== Required action ==
The records are to be copied exactly and in full.

== Exercise materials ==
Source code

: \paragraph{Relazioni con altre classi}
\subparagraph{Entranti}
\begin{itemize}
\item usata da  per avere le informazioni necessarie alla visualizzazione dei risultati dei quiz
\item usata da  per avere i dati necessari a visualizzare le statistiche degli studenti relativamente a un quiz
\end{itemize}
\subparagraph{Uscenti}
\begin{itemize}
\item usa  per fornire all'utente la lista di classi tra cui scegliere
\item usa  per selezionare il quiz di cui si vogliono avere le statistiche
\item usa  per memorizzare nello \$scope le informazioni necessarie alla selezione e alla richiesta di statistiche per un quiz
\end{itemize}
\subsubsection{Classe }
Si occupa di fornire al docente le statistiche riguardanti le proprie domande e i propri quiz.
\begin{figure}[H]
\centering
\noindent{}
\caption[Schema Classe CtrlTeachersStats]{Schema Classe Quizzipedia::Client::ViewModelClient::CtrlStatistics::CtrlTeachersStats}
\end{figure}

== Response box ==
Source code

: \paragraph{Relazioni con altre classi}
\subparagraph{Entranti}
\begin{itemize}
\item usata da  per avere le informazioni necessarie alla visualizzazione dei risultati dei quiz
\item usata da  per avere i dati necessari a visualizzare le statistiche degli studenti relativamente a un quiz
\end{itemize}
\subparagraph{Uscenti}
\begin{itemize}
\item usa  per fornire all'utente la lista di classi tra cui scegliere
\item usa  per selezionare il quiz di cui si vogliono avere le statistiche
\item usa  per memorizzare nello \$scope le informazioni necessarie alla selezione e alla richiesta di statistiche per un quiz
\end{itemize}
\subsubsection{Classe }
Si occupa di fornire al docente le statistiche riguardanti le proprie domande e i propri quiz.
\begin{figure}[H]
\centering
\noindent{}
\caption[Schema Classe CtrlTeachersStats]{Schema Classe Quizzipedia::Client::ViewModelClient::CtrlStatistics::CtrlTeachersStats}
\end{figure}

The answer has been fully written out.